Problem to work on: Your reply should be the complete data, reproduced exactly.

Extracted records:
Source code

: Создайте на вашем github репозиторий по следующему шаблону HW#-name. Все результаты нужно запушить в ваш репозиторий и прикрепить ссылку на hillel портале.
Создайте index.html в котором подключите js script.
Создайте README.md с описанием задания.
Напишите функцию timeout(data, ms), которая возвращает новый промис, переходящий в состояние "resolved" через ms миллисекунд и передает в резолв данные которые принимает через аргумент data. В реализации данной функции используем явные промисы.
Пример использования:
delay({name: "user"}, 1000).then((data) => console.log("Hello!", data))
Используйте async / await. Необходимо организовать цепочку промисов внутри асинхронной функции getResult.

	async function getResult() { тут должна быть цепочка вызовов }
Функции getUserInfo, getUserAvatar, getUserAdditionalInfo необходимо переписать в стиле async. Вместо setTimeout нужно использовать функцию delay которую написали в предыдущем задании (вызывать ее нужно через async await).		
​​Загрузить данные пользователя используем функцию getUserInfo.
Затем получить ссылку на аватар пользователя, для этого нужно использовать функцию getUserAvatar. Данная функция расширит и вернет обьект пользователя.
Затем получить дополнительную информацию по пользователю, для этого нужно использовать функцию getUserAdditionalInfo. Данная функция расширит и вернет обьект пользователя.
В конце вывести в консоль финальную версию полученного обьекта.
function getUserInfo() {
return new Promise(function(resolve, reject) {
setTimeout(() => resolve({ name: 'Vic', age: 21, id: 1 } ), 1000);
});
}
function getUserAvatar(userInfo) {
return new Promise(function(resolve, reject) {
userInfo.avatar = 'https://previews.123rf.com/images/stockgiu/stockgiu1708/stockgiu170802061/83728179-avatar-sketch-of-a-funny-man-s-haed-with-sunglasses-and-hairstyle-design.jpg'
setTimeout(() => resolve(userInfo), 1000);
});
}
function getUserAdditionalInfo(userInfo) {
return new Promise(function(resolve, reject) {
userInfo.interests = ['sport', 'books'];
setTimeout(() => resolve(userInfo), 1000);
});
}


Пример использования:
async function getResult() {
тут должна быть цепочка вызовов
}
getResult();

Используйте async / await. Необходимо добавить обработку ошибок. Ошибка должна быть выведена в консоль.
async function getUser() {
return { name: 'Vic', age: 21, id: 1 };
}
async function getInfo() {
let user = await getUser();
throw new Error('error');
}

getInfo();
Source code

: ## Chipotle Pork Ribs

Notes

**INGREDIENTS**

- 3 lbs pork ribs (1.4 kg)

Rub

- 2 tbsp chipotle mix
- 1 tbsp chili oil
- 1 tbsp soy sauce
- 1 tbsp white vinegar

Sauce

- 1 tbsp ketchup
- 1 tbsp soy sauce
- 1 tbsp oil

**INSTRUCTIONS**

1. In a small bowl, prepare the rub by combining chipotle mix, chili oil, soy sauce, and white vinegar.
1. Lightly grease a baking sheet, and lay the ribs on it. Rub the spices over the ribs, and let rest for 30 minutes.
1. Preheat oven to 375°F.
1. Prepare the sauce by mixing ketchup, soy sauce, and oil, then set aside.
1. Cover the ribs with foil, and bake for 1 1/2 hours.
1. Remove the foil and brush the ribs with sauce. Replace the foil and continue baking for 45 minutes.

Exercise output:
Source code

: Создайте на вашем github репозиторий по следующему шаблону HW#-name. Все результаты нужно запушить в ваш репозиторий и прикрепить ссылку на hillel портале.
Создайте index.html в котором подключите js script.
Создайте README.md с описанием задания.
Напишите функцию timeout(data, ms), которая возвращает новый промис, переходящий в состояние "resolved" через ms миллисекунд и передает в резолв данные которые принимает через аргумент data. В реализации данной функции используем явные промисы.
Пример использования:
delay({name: "user"}, 1000).then((data) => console.log("Hello!", data))
Используйте async / await. Необходимо организовать цепочку промисов внутри асинхронной функции getResult.

	async function getResult() { тут должна быть цепочка вызовов }
Функции getUserInfo, getUserAvatar, getUserAdditionalInfo необходимо переписать в стиле async. Вместо setTimeout нужно использовать функцию delay которую написали в предыдущем задании (вызывать ее нужно через async await).		
​​Загрузить данные пользователя используем функцию getUserInfo.
Затем получить ссылку на аватар пользователя, для этого нужно использовать функцию getUserAvatar. Данная функция расширит и вернет обьект пользователя.
Затем получить дополнительную информацию по пользователю, для этого нужно использовать функцию getUserAdditionalInfo. Данная функция расширит и вернет обьект пользователя.
В конце вывести в консоль финальную версию полученного обьекта.
function getUserInfo() {
return new Promise(function(resolve, reject) {
setTimeout(() => resolve({ name: 'Vic', age: 21, id: 1 } ), 1000);
});
}
function getUserAvatar(userInfo) {
return new Promise(function(resolve, reject) {
userInfo.avatar = 'https://previews.123rf.com/images/stockgiu/stockgiu1708/stockgiu170802061/83728179-avatar-sketch-of-a-funny-man-s-haed-with-sunglasses-and-hairstyle-design.jpg'
setTimeout(() => resolve(userInfo), 1000);
});
}
function getUserAdditionalInfo(userInfo) {
return new Promise(function(resolve, reject) {
userInfo.interests = ['sport', 'books'];
setTimeout(() => resolve(userInfo), 1000);
});
}


Пример использования:
async function getResult() {
тут должна быть цепочка вызовов
}
getResult();

Используйте async / await. Необходимо добавить обработку ошибок. Ошибка должна быть выведена в консоль.
async function getUser() {
return { name: 'Vic', age: 21, id: 1 };
}
async function getInfo() {
let user = await getUser();
throw new Error('error');
}

getInfo();
Source code

: ## Chipotle Pork Ribs

Notes

**INGREDIENTS**

- 3 lbs pork ribs (1.4 kg)

Rub

- 2 tbsp chipotle mix
- 1 tbsp chili oil
- 1 tbsp soy sauce
- 1 tbsp white vinegar

Sauce

- 1 tbsp ketchup
- 1 tbsp soy sauce
- 1 tbsp oil

**INSTRUCTIONS**

1. In a small bowl, prepare the rub by combining chipotle mix, chili oil, soy sauce, and white vinegar.
1. Lightly grease a baking sheet, and lay the ribs on it. Rub the spices over the ribs, and let rest for 30 minutes.
1. Preheat oven to 375°F.
1. Prepare the sauce by mixing ketchup, soy sauce, and oil, then set aside.
1. Cover the ribs with foil, and bake for 1 1/2 hours.
1. Remove the foil and brush the ribs with sauce. Replace the foil and continue baking for 45 minutes.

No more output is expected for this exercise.